As part of this plan, Giuliani administration officials agreed–after much lobbying from the community board and the Newtown Creek Monitoring Committee–to demolish the structure and transfer the property to the community for open space. Their real strategy behind getting the tank land: get it and then trade it for waterfront property.

Enter GreenTank. Originally dreamed up by Ron Shiffman of the Pratt Institute Center for Community and Economic Development during Greenpoint’s 197-A waterfront planning process over the last decade, the proposal keeps the outside of the building–considered beautiful and historic in some circles–as is, and decontaminates and spruces up the inside to make way for a badly needed museum and recreation center. (The neighborhood does not have either.)

“It will be the most unique kind of space you’ve ever seen,” gushes architect Meta Brunzema. And the idea does have some firepower behind it. The Municipal Art Society, which played a lead role in saving Grand Central Station and old theaters and neon lights in Times Square, has raised money to hire Brunzema to study the project’s feasibility.

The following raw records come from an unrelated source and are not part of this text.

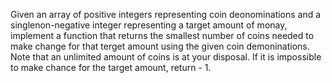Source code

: Given an array of positive integers representing coin deonominations and a singlenon-negative integer representing a target amount of monay, implement a function that returns the smallest number of coins needed to make change for that terget amount using the given coin demoninations. Note that an unlimited amount of coins is at your disposal. If it is impossible to make chance for the target amount, return - 1.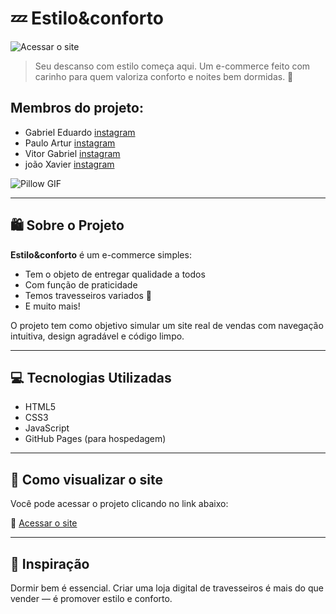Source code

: # 💤 Estilo&conforto


![Acessar o site](https://raichu-uploads.s3.amazonaws.com/logo_estilo-e-conforto_3o0WtI.png)

> Seu descanso com estilo começa aqui. Um e-commerce feito com carinho para quem valoriza conforto e noites bem dormidas. 🛌



## Membros do projeto:
 

- Gabriel Eduardo [instagram](https://www.instagram.com/gabrieledu0)
- Paulo Artur  [instagram](https://www.instagram.com/pauloartursilvafelix/)
- Vitor Gabriel [instagram](https://www.instagram.com/vitorgabriel.regis/)
- joão Xavier [instagram](https://www.instagram.com/ojaaoxav/)


![Pillow GIF](https://i.gifer.com/2VRD.gif)



---

## 🛍️ Sobre o Projeto

**Estilo&conforto** é um e-commerce simples:

- Tem o objeto de entregar qualidade a todos
- Com função de praticidade
- Temos travesseiros variados 🧸
- E muito mais!

O projeto tem como objetivo simular um site real de vendas com navegação intuitiva, design agradável e código limpo.

---

## 💻 Tecnologias Utilizadas

- HTML5
- CSS3
- JavaScript
- GitHub Pages (para hospedagem)

---

## 🧪 Como visualizar o site

Você pode acessar o projeto clicando no link abaixo:

🔗 [Acessar o site](https://gabrieleduardo-prog.github.io/nome-do-repositorio)


---

## 🌙 Inspiração


Dormir bem é essencial. Criar uma loja digital de travesseiros é mais do que vender — é promover estilo e conforto.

The results of the study are due out this fall, but members of local Community Board 1 and the Monitoring Committee hope to be bargaining for waterfront land by then. The Lumber Exchange Terminal recently signed a contract to sell its 21 acres along the East River and Newtown Creek to developer George Klein, who plans to build apartment buildings there. Dividing the lumberyard’s property are two acres of city-owned land that Lumber Exchange leases. While Klein would have the option to renew that lease for another decade, some community members hope to convince the city to permanently transfer that land and the tank property to Klein–they have no problem with housing there as long as it’s not too tall or expensive–in exchange for some of his newly acquired land along Newtown Creek.

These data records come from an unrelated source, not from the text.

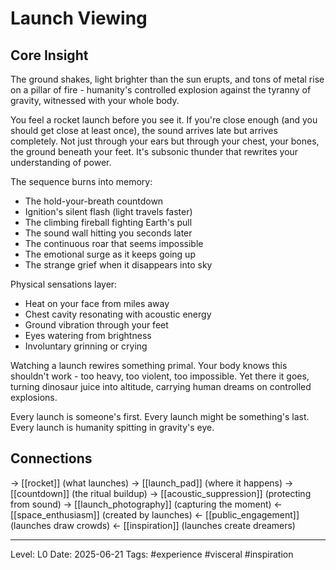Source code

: # Launch Viewing

## Core Insight
The ground shakes, light brighter than the sun erupts, and tons of metal rise on a pillar of fire - humanity's controlled explosion against the tyranny of gravity, witnessed with your whole body.

You feel a rocket launch before you see it. If you're close enough (and you should get close at least once), the sound arrives late but arrives completely. Not just through your ears but through your chest, your bones, the ground beneath your feet. It's subsonic thunder that rewrites your understanding of power.

The sequence burns into memory:
- The hold-your-breath countdown
- Ignition's silent flash (light travels faster)
- The climbing fireball fighting Earth's pull
- The sound wall hitting you seconds later
- The continuous roar that seems impossible
- The emotional surge as it keeps going up
- The strange grief when it disappears into sky

Physical sensations layer:
- Heat on your face from miles away
- Chest cavity resonating with acoustic energy
- Ground vibration through your feet
- Eyes watering from brightness
- Involuntary grinning or crying

Watching a launch rewires something primal. Your body knows this shouldn't work - too heavy, too violent, too impossible. Yet there it goes, turning dinosaur juice into altitude, carrying human dreams on controlled explosions.

Every launch is someone's first. Every launch might be something's last. Every launch is humanity spitting in gravity's eye.

## Connections
→ [[rocket]] (what launches)
→ [[launch_pad]] (where it happens)
→ [[countdown]] (the ritual buildup)
→ [[acoustic_suppression]] (protecting from sound)
→ [[launch_photography]] (capturing the moment)
← [[space_enthusiasm]] (created by launches)
← [[public_engagement]] (launches draw crowds)
← [[inspiration]] (launches create dreamers)

---
Level: L0
Date: 2025-06-21
Tags: #experience #visceral #inspiration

While city officials would not comment on the prospect of a deal like that, a spokesperson at the Department of City Planning says they are reviewing rezoning possibilities along the waterfront, including Klein’s own proposal. Elizabeth Counihan of Park Tower Group, Klein’s company, says they intend to include public waterfront access for local residents in their project.

This could leave GreenTank in the lurch. But its proponents are not giving up. Rodan says that he and his cohorts hope their proposal will be a part of the negotiations between Klein and the city.

Mia Lipsit is a Manhattan-based freelance writer.